La grogne des gilets jaunes

Monique Cochinal

L’augmentation du prix des carburants à la pompe avec des taxes supplémentaires pour financer, soi-disant, la transition écologique, a été la petite goutte d’essence qui a enflammé les braises, et qui a mis « en marche » nos gilets jaunes : un mouvement spontané, sans appui syndicaliste ou politique. Le peuple de France, de simples citoyens qui se lèvent tôt pour aller travailler, et qui s’aperçoivent qu’ils n’arrivent plus à vivre du fruit de leur travail, leur pouvoir d’achat s’amenuisant de jour en jour. Pour les personnes habitant en ville, ils peuvent plus facilement laisser leur voiture, et profiter des transports en commun (de plus en plus chers, eux aussi), mais pour les personnes habitant la campagne ou en périphérie d’une grande ville, la voiture est indispensable pour aller travailler, et payer chaque plein d’essence, ne serait-ce que quelques Euros de plus, devient difficile, surtout sans savoir exactement si ces taxes supplémentaires serviront à la grande cause de la transition écologique. Le peuple, seul, avec les moyens qu’il a, crie son désarroi, sa colère au gouvernement inflexible. Depuis samedi dernier, il y a eu, malheureusement, des accidents graves à certains barrages (une personne morte et plusieurs blessés). Cependant, ils sont toujours aussi déterminés et ne lâcheront pas. Aujourd’hui, des routiers indépendants ont rejoint le mouvement, ainsi que des ambulanciers, des infirmières libérales, de petits commerçants, des cultivateurs, tous ces Français d’en bas de la cordée, soi-disant « riches », trop riches, certes, pour profiter des aides sociales, et constamment accablés d’impôts supplémentaires (les taxes encaissées par l’Etat sont des impôts) n’en peuvent plus. Ils ont surtout le sentiment d’être les éternels « casqueurs » et jusque là « silencieux » citoyens qui renflouent les caisses vides de l’Etat. Alors, les causes nobles, sans cesse évoquées pour justifier une mauvaise gérance du gouvernement actuel, ne sont plus tolérées.

La réaction du gouvernement reste la même et dénote une incompréhension complète et une mauvaise foi évidente : « on ne cédera pas, si vous voulez que vos enfants respirent mieux, il faut vous passer de vos voitures. Il faut acheter des véhicules non polluants, on va vous aider en vous versant des primes pour des voitures électriques, voitures hybrides, on ne peut pas plus.

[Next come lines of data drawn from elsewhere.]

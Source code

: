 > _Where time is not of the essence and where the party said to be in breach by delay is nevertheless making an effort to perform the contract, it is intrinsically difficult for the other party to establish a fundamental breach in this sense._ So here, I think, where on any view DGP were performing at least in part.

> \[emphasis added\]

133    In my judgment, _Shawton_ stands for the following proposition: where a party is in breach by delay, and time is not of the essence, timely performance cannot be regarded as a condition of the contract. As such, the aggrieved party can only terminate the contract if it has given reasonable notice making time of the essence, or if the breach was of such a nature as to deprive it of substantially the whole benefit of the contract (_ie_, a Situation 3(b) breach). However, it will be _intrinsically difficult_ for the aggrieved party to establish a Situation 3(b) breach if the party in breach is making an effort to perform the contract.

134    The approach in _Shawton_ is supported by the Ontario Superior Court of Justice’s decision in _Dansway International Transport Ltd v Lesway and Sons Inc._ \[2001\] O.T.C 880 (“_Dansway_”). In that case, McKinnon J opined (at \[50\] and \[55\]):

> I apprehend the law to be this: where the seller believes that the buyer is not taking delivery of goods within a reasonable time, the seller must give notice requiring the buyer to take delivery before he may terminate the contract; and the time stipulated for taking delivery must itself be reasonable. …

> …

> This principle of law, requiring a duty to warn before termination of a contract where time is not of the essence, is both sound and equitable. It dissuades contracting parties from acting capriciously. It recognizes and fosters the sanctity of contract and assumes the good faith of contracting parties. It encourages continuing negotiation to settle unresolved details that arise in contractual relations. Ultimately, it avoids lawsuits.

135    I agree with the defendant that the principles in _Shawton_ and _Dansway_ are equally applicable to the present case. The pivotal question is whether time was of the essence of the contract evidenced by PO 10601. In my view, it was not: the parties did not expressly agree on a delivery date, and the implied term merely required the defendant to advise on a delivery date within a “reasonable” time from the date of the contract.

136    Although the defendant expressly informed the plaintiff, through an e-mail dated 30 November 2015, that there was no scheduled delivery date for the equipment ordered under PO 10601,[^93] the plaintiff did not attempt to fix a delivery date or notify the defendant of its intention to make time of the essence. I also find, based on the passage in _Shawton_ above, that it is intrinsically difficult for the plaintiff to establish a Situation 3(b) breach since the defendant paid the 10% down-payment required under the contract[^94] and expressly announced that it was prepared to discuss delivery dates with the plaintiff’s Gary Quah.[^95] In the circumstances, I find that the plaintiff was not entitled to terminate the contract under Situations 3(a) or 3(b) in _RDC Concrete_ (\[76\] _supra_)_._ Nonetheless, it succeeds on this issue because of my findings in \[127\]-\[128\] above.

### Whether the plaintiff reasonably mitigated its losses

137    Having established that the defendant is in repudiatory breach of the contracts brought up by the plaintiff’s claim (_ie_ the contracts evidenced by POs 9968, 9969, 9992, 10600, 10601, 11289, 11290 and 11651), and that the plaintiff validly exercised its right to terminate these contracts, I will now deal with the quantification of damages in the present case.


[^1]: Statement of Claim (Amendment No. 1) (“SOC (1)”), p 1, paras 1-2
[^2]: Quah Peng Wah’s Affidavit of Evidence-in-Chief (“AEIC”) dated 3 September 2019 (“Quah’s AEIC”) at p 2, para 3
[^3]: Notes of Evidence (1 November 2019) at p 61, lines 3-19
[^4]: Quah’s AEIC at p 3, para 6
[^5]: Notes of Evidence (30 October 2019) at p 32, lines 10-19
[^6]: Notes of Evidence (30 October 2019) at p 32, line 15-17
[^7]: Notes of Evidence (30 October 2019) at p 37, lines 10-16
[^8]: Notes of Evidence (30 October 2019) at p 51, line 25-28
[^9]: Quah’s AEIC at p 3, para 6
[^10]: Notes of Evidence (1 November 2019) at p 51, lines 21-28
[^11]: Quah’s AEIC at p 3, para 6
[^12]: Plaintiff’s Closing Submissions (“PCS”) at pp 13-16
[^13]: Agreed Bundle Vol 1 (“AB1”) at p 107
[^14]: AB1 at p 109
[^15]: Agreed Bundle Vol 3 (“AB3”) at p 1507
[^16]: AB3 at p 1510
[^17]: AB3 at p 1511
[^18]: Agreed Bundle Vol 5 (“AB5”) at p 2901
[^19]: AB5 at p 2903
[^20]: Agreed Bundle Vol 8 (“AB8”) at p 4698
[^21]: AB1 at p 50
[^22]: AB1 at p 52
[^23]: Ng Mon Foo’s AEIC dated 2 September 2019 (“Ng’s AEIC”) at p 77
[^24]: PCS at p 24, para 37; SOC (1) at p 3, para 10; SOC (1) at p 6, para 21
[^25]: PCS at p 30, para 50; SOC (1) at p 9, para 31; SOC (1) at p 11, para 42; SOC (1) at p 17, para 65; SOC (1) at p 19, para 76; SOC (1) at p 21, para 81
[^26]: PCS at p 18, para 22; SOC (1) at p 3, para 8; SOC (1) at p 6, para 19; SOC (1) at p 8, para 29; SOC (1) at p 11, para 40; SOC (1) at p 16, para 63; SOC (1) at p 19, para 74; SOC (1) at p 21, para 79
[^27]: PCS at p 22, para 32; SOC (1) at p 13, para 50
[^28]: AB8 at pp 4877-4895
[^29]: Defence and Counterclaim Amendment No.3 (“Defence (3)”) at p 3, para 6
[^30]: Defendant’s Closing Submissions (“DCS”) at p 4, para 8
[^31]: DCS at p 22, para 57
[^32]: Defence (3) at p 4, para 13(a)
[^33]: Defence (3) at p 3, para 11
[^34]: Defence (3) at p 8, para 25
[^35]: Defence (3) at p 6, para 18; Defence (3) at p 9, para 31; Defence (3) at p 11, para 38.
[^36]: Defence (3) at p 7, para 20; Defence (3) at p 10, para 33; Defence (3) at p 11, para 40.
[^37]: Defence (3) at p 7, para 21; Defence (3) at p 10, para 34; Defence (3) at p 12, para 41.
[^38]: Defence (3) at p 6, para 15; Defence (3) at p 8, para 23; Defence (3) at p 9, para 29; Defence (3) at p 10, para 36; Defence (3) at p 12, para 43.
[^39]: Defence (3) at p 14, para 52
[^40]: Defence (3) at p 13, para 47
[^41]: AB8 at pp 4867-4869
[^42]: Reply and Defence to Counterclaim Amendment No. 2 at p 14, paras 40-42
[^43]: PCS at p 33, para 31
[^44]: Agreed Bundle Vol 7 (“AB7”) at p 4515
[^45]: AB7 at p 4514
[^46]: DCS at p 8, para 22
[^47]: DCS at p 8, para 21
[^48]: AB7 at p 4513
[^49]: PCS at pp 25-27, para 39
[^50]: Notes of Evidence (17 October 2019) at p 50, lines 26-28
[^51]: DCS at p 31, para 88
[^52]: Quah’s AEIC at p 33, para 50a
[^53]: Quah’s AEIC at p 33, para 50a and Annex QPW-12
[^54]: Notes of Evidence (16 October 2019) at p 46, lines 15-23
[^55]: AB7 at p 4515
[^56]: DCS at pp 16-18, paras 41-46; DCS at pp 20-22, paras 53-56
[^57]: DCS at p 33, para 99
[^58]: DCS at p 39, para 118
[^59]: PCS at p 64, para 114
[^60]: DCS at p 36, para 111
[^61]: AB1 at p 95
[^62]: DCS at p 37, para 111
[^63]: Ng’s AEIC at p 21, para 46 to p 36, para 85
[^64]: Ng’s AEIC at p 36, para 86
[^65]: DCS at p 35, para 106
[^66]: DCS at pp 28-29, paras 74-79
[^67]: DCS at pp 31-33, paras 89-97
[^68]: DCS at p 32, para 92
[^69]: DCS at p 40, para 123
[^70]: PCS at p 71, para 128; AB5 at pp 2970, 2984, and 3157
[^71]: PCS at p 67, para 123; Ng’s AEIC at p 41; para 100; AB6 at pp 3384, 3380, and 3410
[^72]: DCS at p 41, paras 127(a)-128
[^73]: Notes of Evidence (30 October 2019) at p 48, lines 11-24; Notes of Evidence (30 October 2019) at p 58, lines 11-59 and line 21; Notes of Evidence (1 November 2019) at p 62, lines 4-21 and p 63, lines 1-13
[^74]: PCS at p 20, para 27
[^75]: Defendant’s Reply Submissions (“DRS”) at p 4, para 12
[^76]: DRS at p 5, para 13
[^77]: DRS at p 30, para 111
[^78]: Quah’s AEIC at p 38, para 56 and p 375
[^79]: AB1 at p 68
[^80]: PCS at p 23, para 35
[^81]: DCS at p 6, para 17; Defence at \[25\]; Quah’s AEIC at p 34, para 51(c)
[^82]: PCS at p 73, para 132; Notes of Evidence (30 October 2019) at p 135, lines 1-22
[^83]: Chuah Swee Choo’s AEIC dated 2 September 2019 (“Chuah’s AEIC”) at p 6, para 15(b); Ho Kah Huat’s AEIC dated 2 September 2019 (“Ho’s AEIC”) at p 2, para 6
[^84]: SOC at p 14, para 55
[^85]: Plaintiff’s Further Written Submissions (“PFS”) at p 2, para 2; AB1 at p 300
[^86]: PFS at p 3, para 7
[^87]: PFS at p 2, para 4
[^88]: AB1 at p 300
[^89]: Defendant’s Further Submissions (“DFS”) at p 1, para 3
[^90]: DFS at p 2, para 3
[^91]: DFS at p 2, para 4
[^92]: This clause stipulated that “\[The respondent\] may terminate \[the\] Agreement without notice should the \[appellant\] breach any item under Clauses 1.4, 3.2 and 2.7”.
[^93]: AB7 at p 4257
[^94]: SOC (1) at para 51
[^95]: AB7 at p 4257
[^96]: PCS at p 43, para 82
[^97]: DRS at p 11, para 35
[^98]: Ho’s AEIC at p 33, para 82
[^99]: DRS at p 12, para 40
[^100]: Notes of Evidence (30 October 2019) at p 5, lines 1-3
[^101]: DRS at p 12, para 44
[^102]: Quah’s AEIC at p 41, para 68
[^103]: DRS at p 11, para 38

N’allez pas vous plaindre ensuite ». Le hic, est que sur le marché de l’automobile, les véhicules non polluants ne sont pas encore au point. Alors, il reste la marche à pied, la patinette ou le vélo….. Surtout quand on a supprimé les transports en commun, et les quelques lignes d’autocars qui desservaient les villages de nos provinces. Nos gilets jaunes et la majorité des autres Français en ont assez d’entendre les explications embrouillées du Président lui-même, pendant son petit tour de France, pour convaincre cette foule de mécontents, ces Français qui se plaignent tout le temps. Très ennuyé, il a reconnu lui-même qu’il avait échoué dans son attitude à convaincre, mais qu’il suivrait le même cap, pour le bien du pays. Aujourd’hui, à Bruxelles, il ne répondra pas à la question d’un journaliste sur les événements malheureux de ces derniers jours et ces mouvements aux quatre coins de la France. Pourtant, « son » peuple en pleine colère crie de plus en plus fort : « Macron, démission … Macron, démission ».